__Data for the task__.
########
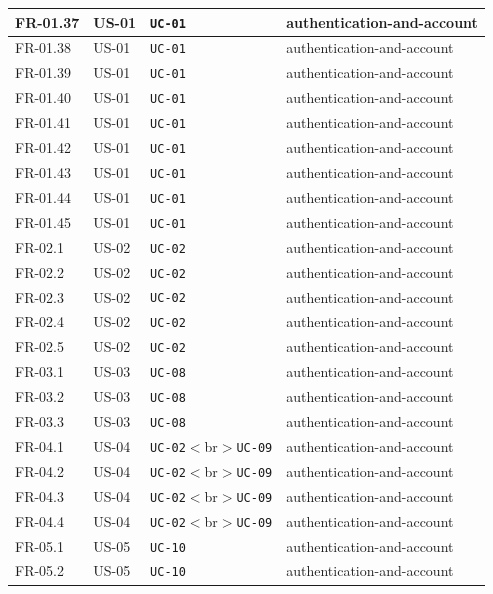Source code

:\documentclass[12pt]{article}
\begin{document}
\begin{longtable}{|>{\raggedright\arraybackslash}p{}|>{\raggedright\arraybackslash}p{}|>{\raggedright\arraybackslash}p{}|>{\raggedright\arraybackslash}p{}|}
FR-01.37 & US-01 & \texttt{UC-01} & authentication-and-account \\ \hline
FR-01.38 & US-01 & \texttt{UC-01} & authentication-and-account \\ \hline
FR-01.39 & US-01 & \texttt{UC-01} & authentication-and-account \\ \hline
FR-01.40 & US-01 & \texttt{UC-01} & authentication-and-account \\ \hline
FR-01.41 & US-01 & \texttt{UC-01} & authentication-and-account \\ \hline
FR-01.42 & US-01 & \texttt{UC-01} & authentication-and-account \\ \hline
FR-01.43 & US-01 & \texttt{UC-01} & authentication-and-account \\ \hline
FR-01.44 & US-01 & \texttt{UC-01} & authentication-and-account \\ \hline
FR-01.45 & US-01 & \texttt{UC-01} & authentication-and-account \\ \hline
FR-02.1 & US-02 & \texttt{UC-02} & authentication-and-account \\ \hline
FR-02.2 & US-02 & \texttt{UC-02} & authentication-and-account \\ \hline
FR-02.3 & US-02 & \texttt{UC-02} & authentication-and-account \\ \hline
FR-02.4 & US-02 & \texttt{UC-02} & authentication-and-account \\ \hline
FR-02.5 & US-02 & \texttt{UC-02} & authentication-and-account \\ \hline
FR-03.1 & US-03 & \texttt{UC-08} & authentication-and-account \\ \hline
FR-03.2 & US-03 & \texttt{UC-08} & authentication-and-account \\ \hline
FR-03.3 & US-03 & \texttt{UC-08} & authentication-and-account \\ \hline
FR-04.1 & US-04 & \texttt{UC-02}$<$br$>$\texttt{UC-09} & authentication-and-account \\ \hline
FR-04.2 & US-04 & \texttt{UC-02}$<$br$>$\texttt{UC-09} & authentication-and-account \\ \hline
FR-04.3 & US-04 & \texttt{UC-02}$<$br$>$\texttt{UC-09} & authentication-and-account \\ \hline
FR-04.4 & US-04 & \texttt{UC-02}$<$br$>$\texttt{UC-09} & authentication-and-account \\ \hline
FR-05.1 & US-05 & \texttt{UC-10} & authentication-and-account \\ \hline
FR-05.2 & US-05 & \texttt{UC-10} & authentication-and-account \\ \hline

\end{longtable}
\end{document}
########
__Problem statement__.
Omitting all images, retype each line of the records precisely.

__Solution to the problem__.
Source code

:\documentclass[12pt]{article}
\begin{document}
\begin{longtable}{|>{\raggedright\arraybackslash}p{}|>{\raggedright\arraybackslash}p{}|>{\raggedright\arraybackslash}p{}|>{\raggedright\arraybackslash}p{}|}
FR-01.37 & US-01 & \texttt{UC-01} & authentication-and-account \\ \hline
FR-01.38 & US-01 & \texttt{UC-01} & authentication-and-account \\ \hline
FR-01.39 & US-01 & \texttt{UC-01} & authentication-and-account \\ \hline
FR-01.40 & US-01 & \texttt{UC-01} & authentication-and-account \\ \hline
FR-01.41 & US-01 & \texttt{UC-01} & authentication-and-account \\ \hline
FR-01.42 & US-01 & \texttt{UC-01} & authentication-and-account \\ \hline
FR-01.43 & US-01 & \texttt{UC-01} & authentication-and-account \\ \hline
FR-01.44 & US-01 & \texttt{UC-01} & authentication-and-account \\ \hline
FR-01.45 & US-01 & \texttt{UC-01} & authentication-and-account \\ \hline
FR-02.1 & US-02 & \texttt{UC-02} & authentication-and-account \\ \hline
FR-02.2 & US-02 & \texttt{UC-02} & authentication-and-account \\ \hline
FR-02.3 & US-02 & \texttt{UC-02} & authentication-and-account \\ \hline
FR-02.4 & US-02 & \texttt{UC-02} & authentication-and-account \\ \hline
FR-02.5 & US-02 & \texttt{UC-02} & authentication-and-account \\ \hline
FR-03.1 & US-03 & \texttt{UC-08} & authentication-and-account \\ \hline
FR-03.2 & US-03 & \texttt{UC-08} & authentication-and-account \\ \hline
FR-03.3 & US-03 & \texttt{UC-08} & authentication-and-account \\ \hline
FR-04.1 & US-04 & \texttt{UC-02}$<$br$>$\texttt{UC-09} & authentication-and-account \\ \hline
FR-04.2 & US-04 & \texttt{UC-02}$<$br$>$\texttt{UC-09} & authentication-and-account \\ \hline
FR-04.3 & US-04 & \texttt{UC-02}$<$br$>$\texttt{UC-09} & authentication-and-account \\ \hline
FR-04.4 & US-04 & \texttt{UC-02}$<$br$>$\texttt{UC-09} & authentication-and-account \\ \hline
FR-05.1 & US-05 & \texttt{UC-10} & authentication-and-account \\ \hline
FR-05.2 & US-05 & \texttt{UC-10} & authentication-and-account \\ \hline

\end{longtable}
\end{document}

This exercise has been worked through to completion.